* **THE TASK**
Below are some records; output exactly the lines from the line with "In this mode" to the line with "This mode uses", both ends kept, and nothing more.

[Records from a data collection]
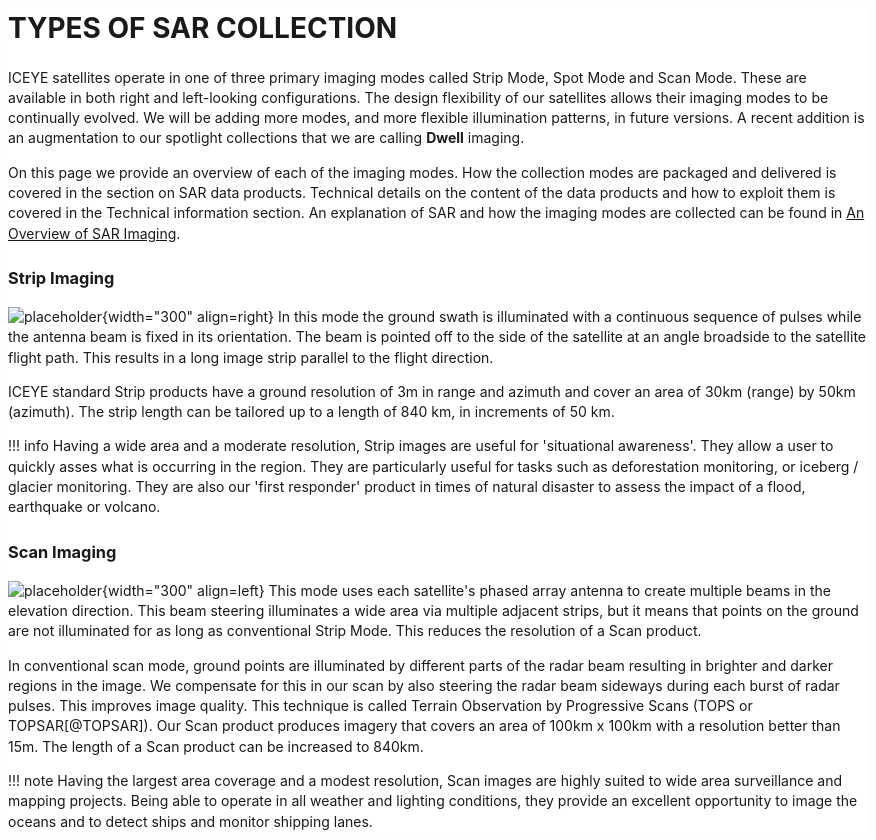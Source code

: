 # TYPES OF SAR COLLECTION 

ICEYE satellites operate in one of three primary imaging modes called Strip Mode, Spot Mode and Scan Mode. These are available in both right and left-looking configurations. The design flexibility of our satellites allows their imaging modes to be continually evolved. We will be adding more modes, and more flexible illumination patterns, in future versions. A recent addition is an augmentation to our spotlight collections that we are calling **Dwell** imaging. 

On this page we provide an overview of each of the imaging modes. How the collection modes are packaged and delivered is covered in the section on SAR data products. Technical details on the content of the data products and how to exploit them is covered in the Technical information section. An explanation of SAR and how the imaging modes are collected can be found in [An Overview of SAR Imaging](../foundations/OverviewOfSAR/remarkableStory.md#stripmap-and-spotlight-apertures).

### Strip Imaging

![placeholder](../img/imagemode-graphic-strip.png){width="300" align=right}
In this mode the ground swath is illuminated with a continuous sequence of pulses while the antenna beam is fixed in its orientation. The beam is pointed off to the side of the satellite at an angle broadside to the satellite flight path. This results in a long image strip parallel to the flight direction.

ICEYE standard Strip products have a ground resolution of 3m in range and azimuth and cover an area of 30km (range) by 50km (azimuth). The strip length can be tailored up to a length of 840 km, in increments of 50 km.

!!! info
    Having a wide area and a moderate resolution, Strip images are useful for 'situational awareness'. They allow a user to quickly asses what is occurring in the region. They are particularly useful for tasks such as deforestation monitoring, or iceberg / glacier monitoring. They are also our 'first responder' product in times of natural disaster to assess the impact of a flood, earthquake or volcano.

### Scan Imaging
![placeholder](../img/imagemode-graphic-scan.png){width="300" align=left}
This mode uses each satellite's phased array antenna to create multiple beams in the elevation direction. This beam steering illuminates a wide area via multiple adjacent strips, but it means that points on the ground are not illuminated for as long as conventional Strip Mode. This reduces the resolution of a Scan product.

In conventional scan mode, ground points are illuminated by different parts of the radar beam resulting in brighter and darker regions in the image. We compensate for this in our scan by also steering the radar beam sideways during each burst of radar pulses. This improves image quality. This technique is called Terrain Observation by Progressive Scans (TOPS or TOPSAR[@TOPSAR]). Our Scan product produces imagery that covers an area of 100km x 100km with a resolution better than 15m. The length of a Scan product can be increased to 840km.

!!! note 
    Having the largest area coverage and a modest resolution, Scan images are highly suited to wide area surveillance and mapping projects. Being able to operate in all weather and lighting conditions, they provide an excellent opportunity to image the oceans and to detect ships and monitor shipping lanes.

* **SOLUTION TO THE PROBLEM**
In this mode the ground swath is illuminated with a continuous sequence of pulses while the antenna beam is fixed in its orientation. The beam is pointed off to the side of the satellite at an angle broadside to the satellite flight path. This results in a long image strip parallel to the flight direction.

ICEYE standard Strip products have a ground resolution of 3m in range and azimuth and cover an area of 30km (range) by 50km (azimuth). The strip length can be tailored up to a length of 840 km, in increments of 50 km.

!!! info
    Having a wide area and a moderate resolution, Strip images are useful for 'situational awareness'. They allow a user to quickly asses what is occurring in the region. They are particularly useful for tasks such as deforestation monitoring, or iceberg / glacier monitoring. They are also our 'first responder' product in times of natural disaster to assess the impact of a flood, earthquake or volcano.

### Scan Imaging
![placeholder](../img/imagemode-graphic-scan.png){width="300" align=left}
This mode uses each satellite's phased array antenna to create multiple beams in the elevation direction. This beam steering illuminates a wide area via multiple adjacent strips, but it means that points on the ground are not illuminated for as long as conventional Strip Mode. This reduces the resolution of a Scan product.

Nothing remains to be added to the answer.